At the same time, in a group of other advanced learners, a gifted student would be motivated to make a larger contribution to the team’s results. Just like learners who fail to keep pace with peers, gifted children are sometimes perceived as a challenge to schools. Inexperienced teachers may find it rather difficult to alter instruction to meet the needs of those demonstrating intellectual giftedness.
To meet the learning needs of a first-grader who has already mastered the majority of standards for the grade level, it would be important to balance between assigning extra tasks and providing new opportunities for learning. For instance, things to be done for such children would include keeping them busy with additional and more challenging tasks to prevent misbehaviors and encouraging them to collaborate with other gifted students. Additionally, it would be practical to learn more about an outstanding learner’s interests and enable the child to select an interesting activity, such as developing a project.
Importantly, instead of overloading the student with extra tasks, it would be pivotal to meet with the child’s parents, explain opportunities for academic acceleration, and come to the best possible decision. Doing nothing apart from giving such children additional work is not enough due to two important reasons. To begin with, too many additional tasks can make children tired instead of supporting their greed for knowledge since such tasks often fail to add something new and are aimed at polishing the skills that gifted children already have.

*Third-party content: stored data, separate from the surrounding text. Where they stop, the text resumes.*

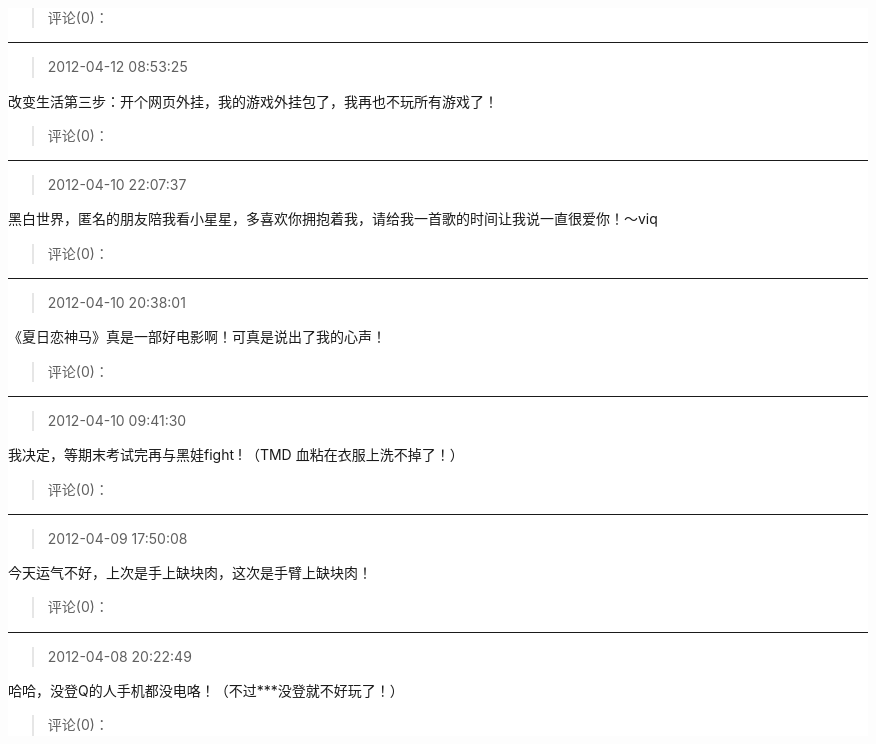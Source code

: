 
> 评论(0)：




---

> 2012-04-12 08:53:25

改变生活第三步：开个网页外挂，我的游戏外挂包了，我再也不玩所有游戏了！

> 评论(0)：




---

> 2012-04-10 22:07:37

黑白世界，匿名的朋友陪我看小星星，多喜欢你拥抱着我，请给我一首歌的时间让我说一直很爱你！～viq

> 评论(0)：




---

> 2012-04-10 20:38:01

《夏日恋神马》真是一部好电影啊！可真是说出了我的心声！

> 评论(0)：




---

> 2012-04-10 09:41:30

我决定，等期末考试完再与黑娃fight ! （TMD 血粘在衣服上洗不掉了！）

> 评论(0)：




---

> 2012-04-09 17:50:08

今天运气不好，上次是手上缺块肉，这次是手臂上缺块肉！

> 评论(0)：




---

> 2012-04-08 20:22:49

哈哈，没登Q的人手机都没电咯！（不过***没登就不好玩了！）

> 评论(0)：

A gifted child is interested in working on challenging and complicated assignments, so emphasizing quantity (many simple tasks) instead of quality (tasks that can challenge this particular student) is a no-win strategy. Next, overloading gifted children with new tasks if they finish the work earlier than classmates is actually similar to penalizing them for being “too smart” for their age. To some extent, the unwillingness to do additional work may discourage gifted students from demonstrating their talents and the ability to make correct conclusions faster than their peers.